Black women experience the highest infant and maternal mortality rates in the United States (U.S.). Limited research has focused on adverse birth and maternal health outcomes among college-educated Black women, although research has indicated these outcomes persist among this population. Previous research has shown that work policy such as paid leave is associated with racial disparities in breastfeeding duration, impacting infant health. However, there is a dearth of research examining the perspectives of college-educated Black women on work during pregnancy or postpartum. This study explored college-educated Black women’s experiences during pregnancy and postpartum to better understand work-related social determinants of health. Participants also offer recommendations for work policy changes to improve maternal and infant health.
Seventeen in-depth semi-structured interviews were completed with college-educated Black women from eight states in the U.S. Participants were asked several questions about workplace experiences during pregnancy and postpartum. For example, “How would you describe your experience at work during your most recent pregnancy?”, “How would you describe the support you received when you returned to work?” and “ What support did you need to transition back to work after your most recent pregnancy?”. Interviews were transcribed and analyzed for themes.
Black women described (1) lack of paid leave as a burden to family finances which influenced returning to work, (2) expressed that being the family breadwinner influenced decisions about work during pregnancy and postpartum, and (3) work factors influenced the initiation and duration of breastfeeding. Participants’ work policy recommendations were (1) paid leave and extended time off postpartum up to six months, (2) access to designated lactation space with supplies, (3) flexible work schedules and transitions back to work (e.g., telework, staggered return to work), (4) better leave preparation and return to work supports (e.g., work coach or postpartum navigator) and (5) access to local or onsite childcare to improve return to work during the postpartum period.

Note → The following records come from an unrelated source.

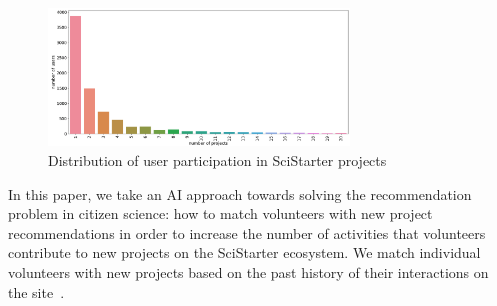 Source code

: \documentclass[letterpaper]{article} %
\begin{document}



\begin{figure}[t]
\centering
\includegraphics[width=8cm]{Figs/participation histogram.png}
\caption{Distribution of user participation in SciStarter projects
}
\label{fig:pinp}
\end{figure}







 In this paper, we take an AI approach towards solving the
 recommendation problem in citizen science: how to match volunteers
 with new project recommendations in order to increase the
 number of activities that volunteers contribute to new projects on
 the SciStarter ecosystem.
  We match individual volunteers with new projects based on the  past history of their interactions on the site~\cite{dwivedi2017recommender,amatriain2013big}.
\end{document}
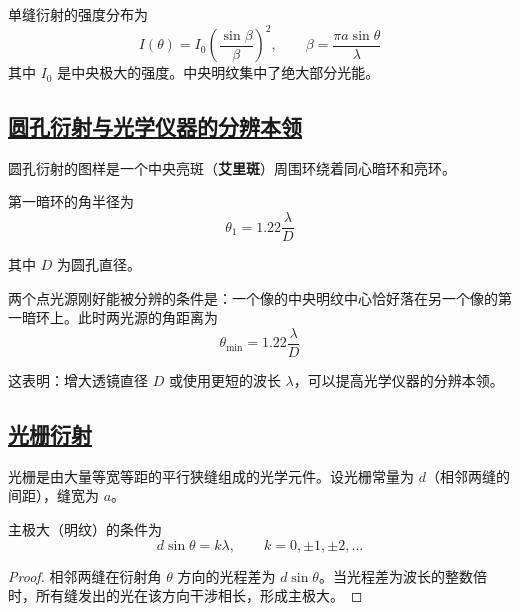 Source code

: \begin{remark}
    单缝衍射的强度分布为
    \begin{equation}
        I(\theta) = I_0 \left(\frac{\sin\beta}{\beta}\right)^2, \qquad \beta = \frac{\pi a\sin\theta}{\lambda}
    \end{equation}
    其中 $I_0$ 是中央极大的强度。中央明纹集中了绝大部分光能。
\end{remark}

\subsection{\protect\hyperlink{:}{圆孔衍射与光学仪器的分辨本领}}

圆孔衍射的图样是一个中央亮斑（\textbf{艾里斑}）周围环绕着同心暗环和亮环。

第一暗环的角半径为
\begin{equation}
    \theta_1 = 1.22\frac{\lambda}{D}
\end{equation}

其中 $D$ 为圆孔直径。

\begin{theorem}[瑞利判据]
    两个点光源刚好能被分辨的条件是：一个像的中央明纹中心恰好落在另一个像的第一暗环上。此时两光源的角距离为
    \begin{equation}
        \theta_{\min} = 1.22\frac{\lambda}{D}
    \end{equation}
\end{theorem}

这表明：增大透镜直径 $D$ 或使用更短的波长 $\lambda$，可以提高光学仪器的分辨本领。

\subsection{\protect\hyperlink{:}{光栅衍射}}

光栅是由大量等宽等距的平行狭缝组成的光学元件。设光栅常量为 $d$（相邻两缝的间距），缝宽为 $a$。

\begin{theorem}[光栅方程]
    主极大（明纹）的条件为
    \begin{equation}
        d\sin\theta = k\lambda, \qquad k = 0, \pm1, \pm2, \ldots
    \end{equation}
\end{theorem}

\begin{proof}
    相邻两缝在衍射角 $\theta$ 方向的光程差为 $d\sin\theta$。当光程差为波长的整数倍时，所有缝发出的光在该方向干涉相长，形成主极大。
\end{proof}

Findings provide insight into workplace factors influencing pregnancy and postpartum recovery from the perspectives of Black women. In addition, participants provided workplace policy and intervention recommendations to support maternal and infant health. Moreover, the intersection of race and gender oppression in U.S. society influences the work experiences of Black women. Therefore, workplace policy action centering Black women’s experiences should address pay equity, paid parental leave during pregnancy and postpartum, access to workplace breastfeeding supports, flexible work schedules, and childcare needs. In addition, future social work research should focus on work as a social determinant of health to address racial disparities in health.